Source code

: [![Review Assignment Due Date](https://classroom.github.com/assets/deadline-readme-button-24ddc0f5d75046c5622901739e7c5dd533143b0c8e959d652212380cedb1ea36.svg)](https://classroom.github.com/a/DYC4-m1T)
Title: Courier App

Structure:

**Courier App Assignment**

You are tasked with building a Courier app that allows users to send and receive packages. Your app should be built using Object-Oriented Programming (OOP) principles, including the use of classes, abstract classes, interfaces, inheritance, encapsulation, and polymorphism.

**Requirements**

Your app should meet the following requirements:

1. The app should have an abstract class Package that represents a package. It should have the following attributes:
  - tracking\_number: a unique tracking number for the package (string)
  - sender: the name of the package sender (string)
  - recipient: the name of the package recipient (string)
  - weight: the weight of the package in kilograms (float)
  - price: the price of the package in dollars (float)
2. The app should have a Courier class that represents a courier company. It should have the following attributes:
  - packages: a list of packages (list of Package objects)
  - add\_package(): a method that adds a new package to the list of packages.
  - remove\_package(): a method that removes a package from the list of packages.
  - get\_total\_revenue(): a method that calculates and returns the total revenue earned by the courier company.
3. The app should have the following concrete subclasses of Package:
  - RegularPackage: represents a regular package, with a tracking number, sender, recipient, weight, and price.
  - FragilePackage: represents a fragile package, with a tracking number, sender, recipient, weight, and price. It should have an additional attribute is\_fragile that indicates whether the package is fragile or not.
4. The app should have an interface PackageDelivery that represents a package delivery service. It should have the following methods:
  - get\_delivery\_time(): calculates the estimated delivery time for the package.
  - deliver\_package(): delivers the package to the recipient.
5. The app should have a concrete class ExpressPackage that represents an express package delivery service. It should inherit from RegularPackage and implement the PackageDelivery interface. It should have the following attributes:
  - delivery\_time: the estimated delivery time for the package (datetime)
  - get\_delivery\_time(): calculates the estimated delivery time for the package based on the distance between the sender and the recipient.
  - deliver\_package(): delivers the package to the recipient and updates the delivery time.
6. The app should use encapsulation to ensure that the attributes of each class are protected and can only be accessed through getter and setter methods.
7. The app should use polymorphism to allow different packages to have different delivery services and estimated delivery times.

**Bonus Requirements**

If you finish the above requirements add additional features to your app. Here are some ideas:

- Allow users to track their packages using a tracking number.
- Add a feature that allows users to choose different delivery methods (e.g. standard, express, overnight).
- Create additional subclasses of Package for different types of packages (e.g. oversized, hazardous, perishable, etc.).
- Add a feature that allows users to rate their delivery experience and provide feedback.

§ §

### [What to do]
Word for word, restate the lines above from the line containing "[![Review Assignment Due" through the line containing "Your app should meet", with both included and nothing else.

### [Expected answer]
: [![Review Assignment Due Date](https://classroom.github.com/assets/deadline-readme-button-24ddc0f5d75046c5622901739e7c5dd533143b0c8e959d652212380cedb1ea36.svg)](https://classroom.github.com/a/DYC4-m1T)
Title: Courier App

Structure:

**Courier App Assignment**

You are tasked with building a Courier app that allows users to send and receive packages. Your app should be built using Object-Oriented Programming (OOP) principles, including the use of classes, abstract classes, interfaces, inheritance, encapsulation, and polymorphism.

**Requirements**

Your app should meet the following requirements:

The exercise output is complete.